My husband grew up in a home where music and wordsmithing was valued. Perhaps it is the Irish in him but he and his father play with words for fun—a cross between the Bard’s comedy and Rabelais’ bawdiness. They sit at the dinner table after a meal and with cups of coffee continue to make jokes that have been heard several times by us insiders but may seem amusing to those who have entered the St. John cave for the first time. Bart’s father used to sing little diddies for our first daughter, Najda, while in the car when we visited in order to keep her entertained—topics ranging from Nicole the cat next door to Najda’s own eccentricities.

It is then quite clear to me why Bart can play with his words and morphemes even in Hindi—a language spoken at home by me and my family and which he has acquired a comprehension of over the past 16 years of our marriage. He cannot speak Hindi, and even if he did, it would be with that Anglicized accent found amongst second rate white British actors who populated Bollywood cinema in the 1980s. Nonetheless, he does not attempt to speak in Hindi to make an ass out of himself; rather, he simply plays with his words and morphemes from the outside.

Example 1:

Bart: “I just came back from swimming at the pool. Do you know what they call me?

Samina: “Oh god…what…what do they call you?”

Bart: “A hydra-body…get it…you’re from Hyderabad, India and a Hyderabadi and when I go swimming I am also a Hydrabody.
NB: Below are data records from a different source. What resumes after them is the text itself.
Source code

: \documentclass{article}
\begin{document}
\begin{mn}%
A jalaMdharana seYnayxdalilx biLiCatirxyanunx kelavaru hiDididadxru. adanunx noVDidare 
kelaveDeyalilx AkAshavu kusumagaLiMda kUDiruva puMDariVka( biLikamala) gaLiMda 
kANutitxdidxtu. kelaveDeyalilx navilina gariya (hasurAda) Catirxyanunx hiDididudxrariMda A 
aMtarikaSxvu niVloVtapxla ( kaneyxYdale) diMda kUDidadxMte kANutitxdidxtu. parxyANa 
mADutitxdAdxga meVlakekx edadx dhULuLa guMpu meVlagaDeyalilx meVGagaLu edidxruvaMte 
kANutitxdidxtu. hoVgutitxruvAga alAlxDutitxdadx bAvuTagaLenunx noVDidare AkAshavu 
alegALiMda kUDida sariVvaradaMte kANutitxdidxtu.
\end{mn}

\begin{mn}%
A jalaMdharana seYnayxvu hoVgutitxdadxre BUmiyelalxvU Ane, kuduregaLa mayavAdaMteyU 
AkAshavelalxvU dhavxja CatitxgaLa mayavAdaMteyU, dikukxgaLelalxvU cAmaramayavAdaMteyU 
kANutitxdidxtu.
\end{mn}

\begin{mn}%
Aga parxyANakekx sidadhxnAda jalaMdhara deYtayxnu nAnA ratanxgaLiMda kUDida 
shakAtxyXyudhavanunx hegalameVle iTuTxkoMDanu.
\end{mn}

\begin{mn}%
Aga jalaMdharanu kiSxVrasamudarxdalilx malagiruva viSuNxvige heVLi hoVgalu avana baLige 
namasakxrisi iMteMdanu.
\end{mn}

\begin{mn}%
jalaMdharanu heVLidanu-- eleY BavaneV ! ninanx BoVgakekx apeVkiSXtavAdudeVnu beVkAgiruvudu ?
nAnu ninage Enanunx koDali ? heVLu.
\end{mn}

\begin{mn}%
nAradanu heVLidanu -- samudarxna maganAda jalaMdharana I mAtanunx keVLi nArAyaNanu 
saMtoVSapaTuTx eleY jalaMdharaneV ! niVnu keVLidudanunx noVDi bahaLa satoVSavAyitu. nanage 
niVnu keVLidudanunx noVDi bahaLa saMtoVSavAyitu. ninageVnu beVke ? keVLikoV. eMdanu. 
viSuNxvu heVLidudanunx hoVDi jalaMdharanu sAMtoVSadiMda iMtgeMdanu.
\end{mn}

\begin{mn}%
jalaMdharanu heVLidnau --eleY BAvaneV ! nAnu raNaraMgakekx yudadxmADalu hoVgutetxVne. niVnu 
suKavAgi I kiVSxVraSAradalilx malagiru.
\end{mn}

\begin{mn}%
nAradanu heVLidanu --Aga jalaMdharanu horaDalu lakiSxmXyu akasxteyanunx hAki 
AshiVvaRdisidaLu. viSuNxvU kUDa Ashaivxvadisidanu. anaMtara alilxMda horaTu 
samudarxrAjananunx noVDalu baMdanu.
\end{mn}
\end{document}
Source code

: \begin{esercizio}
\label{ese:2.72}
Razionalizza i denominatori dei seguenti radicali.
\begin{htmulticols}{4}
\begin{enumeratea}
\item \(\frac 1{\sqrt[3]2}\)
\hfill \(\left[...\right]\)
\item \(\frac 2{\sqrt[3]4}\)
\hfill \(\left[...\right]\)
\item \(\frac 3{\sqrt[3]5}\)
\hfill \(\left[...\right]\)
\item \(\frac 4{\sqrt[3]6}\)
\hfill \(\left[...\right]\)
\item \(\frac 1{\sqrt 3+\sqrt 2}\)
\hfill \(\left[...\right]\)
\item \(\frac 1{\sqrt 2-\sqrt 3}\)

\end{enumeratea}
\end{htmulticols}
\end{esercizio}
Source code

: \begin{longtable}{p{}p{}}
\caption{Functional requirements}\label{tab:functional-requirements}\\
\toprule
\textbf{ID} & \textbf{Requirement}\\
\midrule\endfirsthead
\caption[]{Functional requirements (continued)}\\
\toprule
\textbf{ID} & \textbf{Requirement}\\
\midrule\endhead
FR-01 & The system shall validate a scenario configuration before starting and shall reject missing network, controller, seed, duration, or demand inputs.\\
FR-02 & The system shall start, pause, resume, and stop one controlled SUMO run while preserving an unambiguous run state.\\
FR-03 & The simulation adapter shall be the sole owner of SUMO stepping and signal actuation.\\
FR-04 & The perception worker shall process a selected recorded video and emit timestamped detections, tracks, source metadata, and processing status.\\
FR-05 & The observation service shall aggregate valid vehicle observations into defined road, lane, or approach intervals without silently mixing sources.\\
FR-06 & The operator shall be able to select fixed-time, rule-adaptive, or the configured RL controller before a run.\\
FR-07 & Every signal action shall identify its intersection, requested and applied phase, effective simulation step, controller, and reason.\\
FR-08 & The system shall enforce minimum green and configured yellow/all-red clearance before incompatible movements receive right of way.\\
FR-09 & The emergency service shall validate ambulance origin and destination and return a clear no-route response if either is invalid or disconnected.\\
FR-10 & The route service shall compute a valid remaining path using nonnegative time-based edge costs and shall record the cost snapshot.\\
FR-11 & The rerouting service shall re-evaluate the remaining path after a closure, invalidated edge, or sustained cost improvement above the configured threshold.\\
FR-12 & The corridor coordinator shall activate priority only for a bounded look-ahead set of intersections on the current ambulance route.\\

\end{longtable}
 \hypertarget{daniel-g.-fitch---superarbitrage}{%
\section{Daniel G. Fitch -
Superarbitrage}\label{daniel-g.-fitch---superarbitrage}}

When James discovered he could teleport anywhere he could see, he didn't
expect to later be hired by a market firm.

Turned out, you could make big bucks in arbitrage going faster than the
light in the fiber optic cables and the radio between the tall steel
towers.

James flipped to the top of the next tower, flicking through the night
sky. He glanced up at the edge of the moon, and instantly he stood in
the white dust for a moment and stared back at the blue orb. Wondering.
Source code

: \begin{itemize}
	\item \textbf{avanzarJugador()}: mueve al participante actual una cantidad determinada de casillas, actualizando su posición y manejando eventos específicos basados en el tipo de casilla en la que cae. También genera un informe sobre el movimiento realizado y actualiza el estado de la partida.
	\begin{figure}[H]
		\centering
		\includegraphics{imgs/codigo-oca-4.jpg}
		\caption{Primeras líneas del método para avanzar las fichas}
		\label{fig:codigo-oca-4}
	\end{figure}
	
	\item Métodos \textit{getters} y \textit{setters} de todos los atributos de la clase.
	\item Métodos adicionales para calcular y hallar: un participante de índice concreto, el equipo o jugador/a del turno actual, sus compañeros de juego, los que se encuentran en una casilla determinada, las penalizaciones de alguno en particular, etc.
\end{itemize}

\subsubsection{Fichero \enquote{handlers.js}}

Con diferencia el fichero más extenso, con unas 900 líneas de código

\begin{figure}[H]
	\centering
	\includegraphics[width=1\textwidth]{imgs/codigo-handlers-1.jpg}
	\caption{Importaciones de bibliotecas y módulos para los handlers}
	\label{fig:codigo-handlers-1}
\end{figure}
Get it?”

Example 2:

Samina: “Bart, I brought down my mom’s lukhmi”, I said, holding a platter of beef samosas done the Hyderabadi way but still deep fried in ghee.

Bart grabs one of the lukhmi and places it over his right eye: “But first…lukhmi in the eye! Get it! Lukhmi in the eye. Look me in the eye”. He gestures like an ape.

Example 3:

Bart: What do you call a Muslim rapper?

Samina: What?

Bart: Halal Cool J? Get it. Like LL Cool J. Halal Cool J?

I can go on but I won’t for now. So from where does the love of language come? Why do some people love to play with words and others do not at all? Is it simply all nurture? Do we nurture children to then nurture words?

I believe it was Mark Twain who said that when he was a young toddler all the other children were playing with their toys while he was in the corner playing with words. Bartholomew St. John was no social isolate in the corner but he was playing with words at the dinner table with his daddy, which I hope my children will be able to do as well, regardless if it is in Hindi or English.